A few weeks ago, we spoke with playwright Don Zolidis about his romantic comedy, “Miles & Ellie,” which just made its world premiere at the Purple Rose Theatre this weekend.
“Miles & Ellie” is a disarming comedy that takes a look back at that first whirlwind teenage romance – with all of its awkwardness, absurdities and assurances that no love before or after will ever measure up. As Zolidis promised in the interview, the events in Act One – which depict Miles and Ellie as teenagers – are seen through the lens of Ellie’s flawed memory. And in Act Two, twenty years later, those memories collide with a reality that doesn’t quite align.

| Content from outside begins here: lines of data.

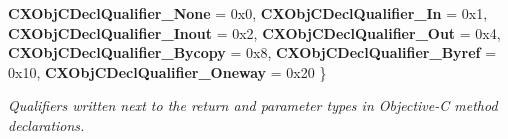 \begin{DoxyCompactItemize}
{\bfseries C\+X\+Obj\+C\+Decl\+Qualifier\+\_\+\+None} = 0x0, 
{\bfseries C\+X\+Obj\+C\+Decl\+Qualifier\+\_\+\+In} = 0x1, 
{\bfseries C\+X\+Obj\+C\+Decl\+Qualifier\+\_\+\+Inout} = 0x2, 
{\bfseries C\+X\+Obj\+C\+Decl\+Qualifier\+\_\+\+Out} = 0x4, 
\newline
{\bfseries C\+X\+Obj\+C\+Decl\+Qualifier\+\_\+\+Bycopy} = 0x8, 
{\bfseries C\+X\+Obj\+C\+Decl\+Qualifier\+\_\+\+Byref} = 0x10, 
{\bfseries C\+X\+Obj\+C\+Decl\+Qualifier\+\_\+\+Oneway} = 0x20
 \}\begin{DoxyCompactList}\small\item\em \textquotesingle{}Qualifiers\textquotesingle{} written next to the return and parameter types in Objective-\/C method declarations. \end{DoxyCompactList}
\end{DoxyCompactItemize}
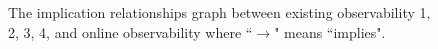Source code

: \begin{figure}[thpb]
      \centering
      
      \caption{The implication relationships graph between existing observability 1, 2, 3, 4, and online observability where ``$\rightarrow$" means ``implies".}
      \label{fig:7}
   \end{figure}


   
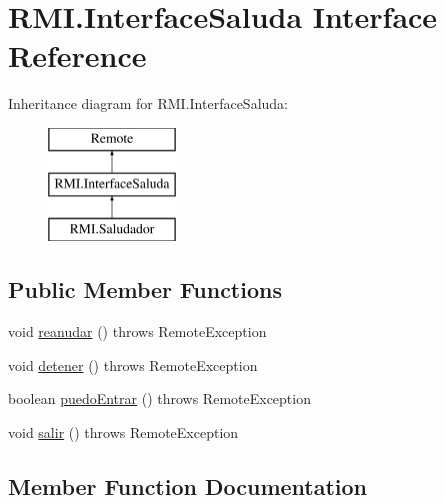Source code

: \hypertarget{interface_r_m_i_1_1_interface_saluda}{}\section{R\+M\+I.\+Interface\+Saluda Interface Reference}
\label{interface_r_m_i_1_1_interface_saluda}
Inheritance diagram for R\+M\+I.\+Interface\+Saluda\+:\begin{figure}[H]
\begin{center}
\leavevmode
\includegraphics[height=3.000000cm]{interface_r_m_i_1_1_interface_saluda}
\end{center}
\end{figure}
\subsection*{Public Member Functions}
\begin{DoxyCompactItemize}
\item 
void \mbox{\hyperlink{interface_r_m_i_1_1_interface_saluda_a8d97c9155ed6c35d8691263d1b70000a}{reanudar}} ()  throws Remote\+Exception
\item 
void \mbox{\hyperlink{interface_r_m_i_1_1_interface_saluda_a271848a330c374eb0f6f5157cc2b60c6}{detener}} ()  throws Remote\+Exception
\item 
boolean \mbox{\hyperlink{interface_r_m_i_1_1_interface_saluda_afbc3db469b848c5a90bbf10ebc20823f}{puedo\+Entrar}} ()  throws Remote\+Exception
\item 
void \mbox{\hyperlink{interface_r_m_i_1_1_interface_saluda_a9bfad049387b9c751039d6c796f30db6}{salir}} ()  throws Remote\+Exception
\end{DoxyCompactItemize}


\subsection{Member Function Documentation}
\mbox{\label{interface_r_m_i_1_1_interface_saluda_a271848a330c374eb0f6f5157cc2b60c6}} 
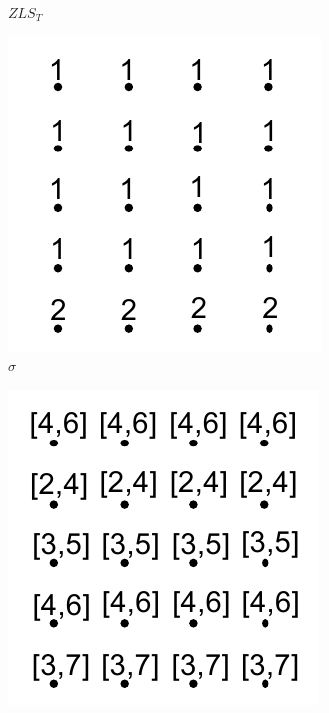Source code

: \begin{figure}[!b]
\begin{subfigure}{0.243\linewidth}
\vspace{-5mm}
\caption{$ZLS_{T}$}
\label{fig:zlsT}
\end{subfigure}
\begin{subfigure}{0.243\linewidth}
\includegraphics[width=\linewidth]{Images/sigma.pdf}
\vspace{-5mm}
\caption{${\sigma}$}
\label{fig:sigma}
\end{subfigure}
\begin{subfigure}{0.243\linewidth}
\includegraphics[width=\linewidth]{Images/boundsC.pdf}

\end{subfigure}
\end{figure}
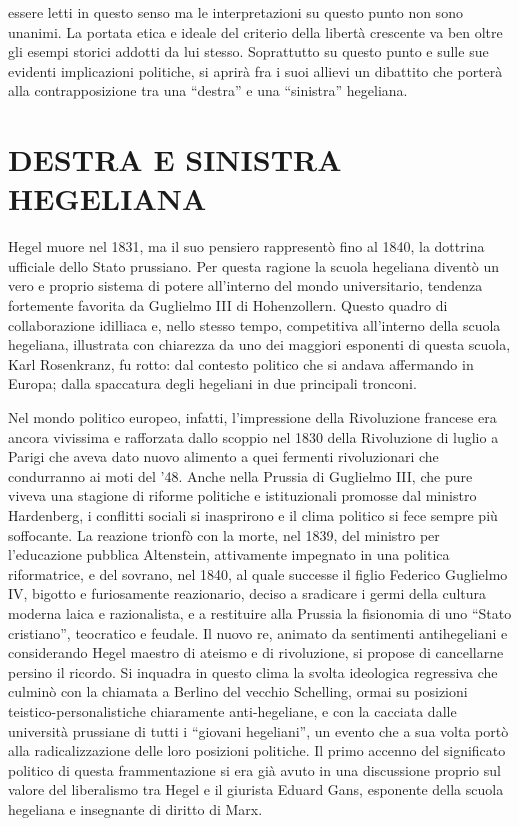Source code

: \documentclass[a4paper,12pt,oneside,openany]{book}%
\begin{document}
essere letti in questo senso ma le interpretazioni su questo punto non sono unanimi. La portata etica e ideale del criterio della libertà crescente va ben oltre gli esempi storici addotti da lui stesso. Soprattutto su questo punto e sulle sue evidenti implicazioni politiche, si aprirà fra i suoi allievi un dibattito che porterà alla contrapposizione tra una “destra” e una “sinistra” hegeliana.
\newpage	
	
\section{DESTRA E SINISTRA HEGELIANA}	
	
Hegel muore nel 1831, ma il suo pensiero rappresentò fino al 1840, la dottrina ufficiale dello Stato prussiano. Per questa ragione la scuola hegeliana diventò un vero e proprio sistema di potere all’interno del mondo universitario, tendenza fortemente favorita da Guglielmo III di Hohenzollern. Questo quadro di collaborazione idilliaca e, nello stesso tempo, competitiva all’interno della scuola hegeliana, illustrata con chiarezza da uno dei maggiori esponenti di questa scuola, Karl Rosenkranz, fu rotto: dal contesto politico che si andava affermando in Europa;
dalla spaccatura degli hegeliani in due principali tronconi.	

Nel mondo politico europeo, infatti, l’impressione della Rivoluzione francese era ancora vivissima e rafforzata dallo scoppio nel 1830 della Rivoluzione di luglio a Parigi che aveva dato nuovo alimento a quei fermenti rivoluzionari che condurranno ai moti del ’48. Anche nella Prussia di Guglielmo III, che pure viveva una stagione di riforme politiche e istituzionali promosse dal ministro Hardenberg, i conflitti sociali si inasprirono e il clima politico si fece sempre più soffocante. La reazione trionfò con la morte, nel 1839, del ministro per l’educazione pubblica Altenstein, attivamente impegnato in una politica riformatrice, e del sovrano, nel 1840, al quale successe il figlio Federico Guglielmo IV, bigotto e furiosamente reazionario, deciso a sradicare i germi della cultura moderna laica e razionalista, e a restituire alla Prussia la fisionomia di uno “Stato cristiano”, teocratico e feudale. Il nuovo re, animato da sentimenti antihegeliani e considerando Hegel maestro di ateismo e di rivoluzione, si propose di cancellarne persino il ricordo. Si inquadra in questo clima la svolta ideologica regressiva che culminò con la chiamata a Berlino del vecchio Schelling, ormai su posizioni teistico-personalistiche chiaramente anti-hegeliane, e con la cacciata dalle università prussiane di tutti i “giovani hegeliani”, un evento che a sua volta portò alla radicalizzazione delle loro posizioni politiche. Il primo accenno del significato politico di questa frammentazione si era già avuto in una discussione proprio sul valore del liberalismo tra Hegel e il giurista Eduard Gans, esponente della scuola hegeliana e insegnante di diritto di Marx.
\end{document}
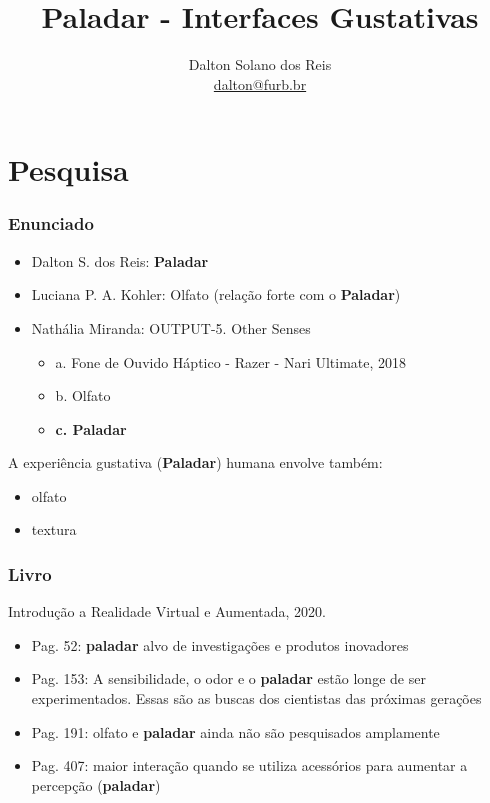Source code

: \documentclass{beamer}
\title[Paladar - Interfaces Gustativas]{Paladar - Interfaces Gustativas}
\author[Dalton Solano dos Reis]{
  Dalton Solano dos Reis\texorpdfstring{\\\medskip}{}%
  {\small \href{mailto:dalton@furb.br}{dalton@furb.br}}}
\institute[UDESC]{
  Centro de Ciências e Tecnológicas\\
  Universidade do Estado de Santa Catarina}
\begin{document}
\begin{frame}
  \titlepage

\end{frame}

\section{Pesquisa}
\begin{frame}
  \frametitle{Enunciado}
  \begin{itemize}
    \item Dalton S. dos Reis: \textbf{Paladar}
    \item Luciana P. A. Kohler: Olfato (relação forte com o \textbf{Paladar})  
    \item Nathália Miranda: OUTPUT-5. Other Senses
    \begin{itemize}
      \item a. Fone de Ouvido Háptico - Razer - Nari Ultimate, 2018
      \item b. Olfato
      \item \textbf{c. Paladar}  
    \end{itemize} 
  \end{itemize}
  A experiência gustativa (\textbf{Paladar}) humana envolve também:
  \begin{itemize}
    \item olfato
    \item textura
  \end{itemize}
\end{frame}

\begin{frame}
  \frametitle{Livro}
  Introdução a Realidade Virtual e Aumentada, 2020. \\
  \begin{itemize}
    \item Pag. 52: \textbf{paladar} alvo de investigações e produtos inovadores
    \item Pag. 153: A sensibilidade, o odor e o \textbf{paladar} estão longe de ser experimentados. Essas são as buscas dos cientistas das próximas gerações
    \item Pag. 191: olfato e \textbf{paladar} ainda não são pesquisados amplamente
    \item Pag. 407: maior interação quando se utiliza acessórios para aumentar a percepção (\textbf{paladar})
  \end{itemize}
  \begin{flushright}
    \scriptsize
    \cite{toriIntroducaoRealidadeVirtual2020}
  \end{flushright}
\end{frame}
\end{document}

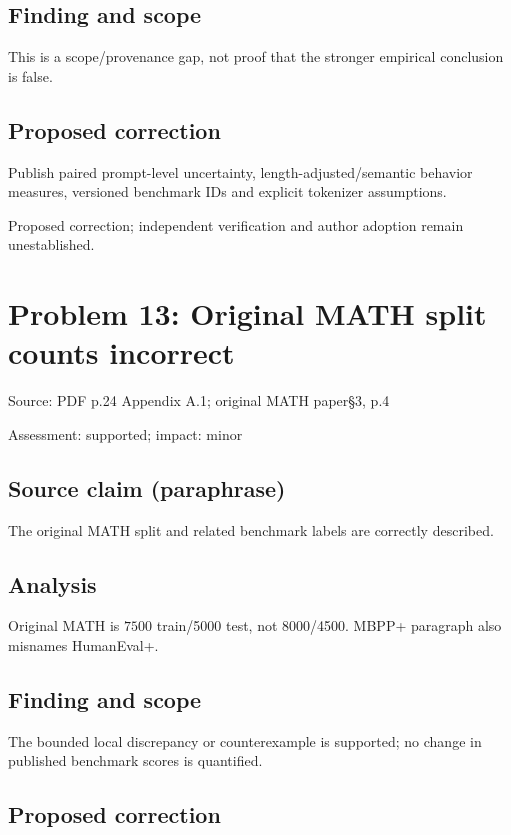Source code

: \documentclass[11pt]{article}
\begin{document}
\subsection*{Finding and scope}

This is a scope/provenance gap, not proof that the stronger empirical conclusion is false.

\subsection*{Proposed correction}

Publish paired prompt-level uncertainty, length-adjusted/semantic behavior measures, versioned benchmark IDs and explicit tokenizer assumptions.

Proposed correction; independent verification and author adoption remain unestablished.

\section*{Problem 13: Original MATH split counts incorrect}

Source: PDF p.24 Appendix A.1; original MATH paper§3, p.4

Assessment: supported; impact: minor

\subsection*{Source claim (paraphrase)}

The original MATH split and related benchmark labels are correctly described.

\subsection*{Analysis}

Original MATH is \(7500\) train/5000 test, not \(8000\)/4500. MBPP+ paragraph also misnames HumanEval+.

\subsection*{Finding and scope}

The bounded local discrepancy or counterexample is supported; no change in published benchmark scores is quantified.

\subsection*{Proposed correction}
\end{document}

Directed by PRTC Artistic Director Guy Sanville, “Miles & Ellie” is blessed with a terrific cast that understands comedy and respects the audience. The five characters in “Miles & Ellie” are played by one set of actors for both the past and present day versions. When we meet Ellie, played by Rhiannon Ragland, she is a self-conscious teenage girl living in the shadow of her glamorous, popular and (in Ellie’s POV) slutty big sister Illyana (Cheryl Turski). Ellie’s parents, Mary (Michelle Mountain) and Burt (Bill Simmons) are the quintessential upper middle class couple. Mary is sweet but nutsy. She loves her husband and her daughters, but is insulated in a fluffy cocoon of denial dyed pink by the regular application of red wine. Burt is a career politician running for Senate, and every word he speaks – even in the heart-to-heart talk with his youngest daughter – is calculated to resonate with the Republican electorate. He is a living, breathing stump speech, and a hilarious, self-absorbed windbag.
When Miles (Rusty Mewha) chooses Ellie to be the mother of his flour sack baby in Sex Ed class, she assumes it’s because he got last pick. But when Miles reveals that he chose Ellie because he thinks she’s beautiful, the two discover TRUE TEENAGE LOVE.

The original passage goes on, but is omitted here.